Согласно утвердившейся ранее практике российского владычества на Кавказе, право собственности на земли, в том числе приобретенные здесь силой оружия, как уже говорилось, удерживало государство. На северокавказской окраине земли поэтому считались казенными, переданными земледельцам лишь во временное пользование, сельским обществам они отводились на праве общественного пользования [12]. В нагорной полосе аграрные отношения строились преимущественно на праве обычаев (адатов) [13].
За крупными землевладельцами оставлялось право частной земельной собственности [14]. Размеры феодального землевладения на северокавказской окраине достигали 65 % [15], в Закавказье – 67 % [16]. Влияние на него происходившей капиталистической модернизации, на мой взгляд, не следует преувеличивать.

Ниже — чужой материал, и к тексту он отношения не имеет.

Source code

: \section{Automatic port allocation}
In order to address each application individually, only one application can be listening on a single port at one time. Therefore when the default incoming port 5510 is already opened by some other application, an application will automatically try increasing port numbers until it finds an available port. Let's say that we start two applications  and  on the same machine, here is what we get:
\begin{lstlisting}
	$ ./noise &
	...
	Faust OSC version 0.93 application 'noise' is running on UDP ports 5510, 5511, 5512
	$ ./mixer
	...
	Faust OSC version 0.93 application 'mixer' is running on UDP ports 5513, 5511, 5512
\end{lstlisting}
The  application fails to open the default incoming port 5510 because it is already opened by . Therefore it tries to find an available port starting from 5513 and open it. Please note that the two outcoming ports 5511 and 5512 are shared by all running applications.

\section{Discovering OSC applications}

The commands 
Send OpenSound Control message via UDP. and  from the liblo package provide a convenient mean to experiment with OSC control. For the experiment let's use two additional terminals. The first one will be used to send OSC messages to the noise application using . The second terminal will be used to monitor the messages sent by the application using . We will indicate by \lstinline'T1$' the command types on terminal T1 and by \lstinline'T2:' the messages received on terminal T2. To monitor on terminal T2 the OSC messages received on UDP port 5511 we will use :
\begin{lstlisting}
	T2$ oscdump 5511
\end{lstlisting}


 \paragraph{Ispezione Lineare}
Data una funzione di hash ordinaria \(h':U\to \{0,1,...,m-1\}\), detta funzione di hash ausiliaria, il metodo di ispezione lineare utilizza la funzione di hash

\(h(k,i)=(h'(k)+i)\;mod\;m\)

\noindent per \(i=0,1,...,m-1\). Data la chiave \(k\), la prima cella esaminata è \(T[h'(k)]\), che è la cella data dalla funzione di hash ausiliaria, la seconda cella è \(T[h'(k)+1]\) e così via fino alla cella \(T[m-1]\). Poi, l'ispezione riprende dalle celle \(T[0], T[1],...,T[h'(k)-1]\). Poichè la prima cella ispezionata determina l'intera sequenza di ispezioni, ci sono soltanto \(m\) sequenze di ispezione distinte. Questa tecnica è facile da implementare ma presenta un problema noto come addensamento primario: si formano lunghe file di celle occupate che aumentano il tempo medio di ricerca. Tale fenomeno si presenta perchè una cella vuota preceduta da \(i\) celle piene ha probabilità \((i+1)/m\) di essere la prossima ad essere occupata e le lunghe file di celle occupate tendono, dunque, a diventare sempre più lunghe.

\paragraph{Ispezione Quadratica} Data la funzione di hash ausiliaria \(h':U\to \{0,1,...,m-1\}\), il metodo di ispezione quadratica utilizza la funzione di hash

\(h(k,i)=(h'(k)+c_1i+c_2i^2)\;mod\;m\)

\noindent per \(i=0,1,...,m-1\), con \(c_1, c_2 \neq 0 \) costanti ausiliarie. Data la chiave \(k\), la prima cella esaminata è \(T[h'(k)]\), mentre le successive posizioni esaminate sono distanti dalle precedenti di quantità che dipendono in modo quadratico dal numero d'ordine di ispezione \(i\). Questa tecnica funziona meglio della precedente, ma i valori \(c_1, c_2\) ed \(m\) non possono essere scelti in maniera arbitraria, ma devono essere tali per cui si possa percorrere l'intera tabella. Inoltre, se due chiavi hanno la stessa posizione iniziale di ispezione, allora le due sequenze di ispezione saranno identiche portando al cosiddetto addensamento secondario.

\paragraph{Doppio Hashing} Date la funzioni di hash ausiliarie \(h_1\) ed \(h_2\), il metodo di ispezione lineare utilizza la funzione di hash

Высшим сословиям в значительной мере, кроме того, было сохранено существовавшее ранее социальное положение [17]. Вместе с тем, после окончания Кавказской войны было произведено определение сословных прав внутри туземных обществ и уничтожено крепостное состояние там, где оно существовало до установления российской юрисдикции, а зависимые сословия у горцев «получили права личные и имущественные» [18].
В процессе преобразований удалось отселить с прежних мест в крупные аулы на равнину и часть «воинственных» или, как их еще иначе называли, «немирных» горцев [19]. Эпизодические перемещения на контролируемые Россией территории, начатые на Северо-Восточном Кавказе еще при А.П. Ермолове [20], проводились неоднократно, вплоть до полного умиротворения края, и они в какой-то мере привели к размыванию прежней установившейся по ходу противостояния линии, разделявшей различные устремления, в том числе и на сепаратистскую обособленность, в среде одних и тех же этнических общностей.
Образовавшиеся пространства после эмиграции в Турцию (мухаджирства) не желавших подчиниться российскому управлению обществ использовались и для аграрного обустройства даже тех, кто воевал на стороне Шамиля. Во второй половине XIX в. на них производились переселения нагорных аулов, входивших когда-то в имамат. Выделялись для этого угодья в различных местностях на равнине, включая Надтеречный район. Вместе с тем была предпринята попытка урегулировать поземельные споры тех же чеченцев с кумыками и казаками [21]. Для этой цели в 1866 г. создается Чеченский отдел Терской поземельной комиссии, имевший временный статус [22], так как при наличии свободных фондов проблему предполагалось решить в кратчайшие сроки. Как видно, они использовались не только для восточнославянской колонизации. Она распространялась на преимущественно свободные земли, не заселенные туземными народами.
На более плодородные равнинные пространства в северо-западных частях Кавказа были переселены практически все горские общества. Причем это было сделано, по мнению З.Б. Кипкеевой, в пределах этнических территорий «...для закрепления населения на постоянных местах жительства» [23]. Перемещения с гор здесь также предпринимались в интересах туземных обществ, прежде всего, «...для улучшения их жизнеобеспечения» [24]. Не происходило «...захвата горских территорий», как считает З.Б. Кипкеева [25], и на более ранних этапах постепенного вхождения Северного Кавказа в состав России. В Кубанской области в результате перераспределения земельного фонда во второй половине XIX в. половина его досталась туземным обществам [26].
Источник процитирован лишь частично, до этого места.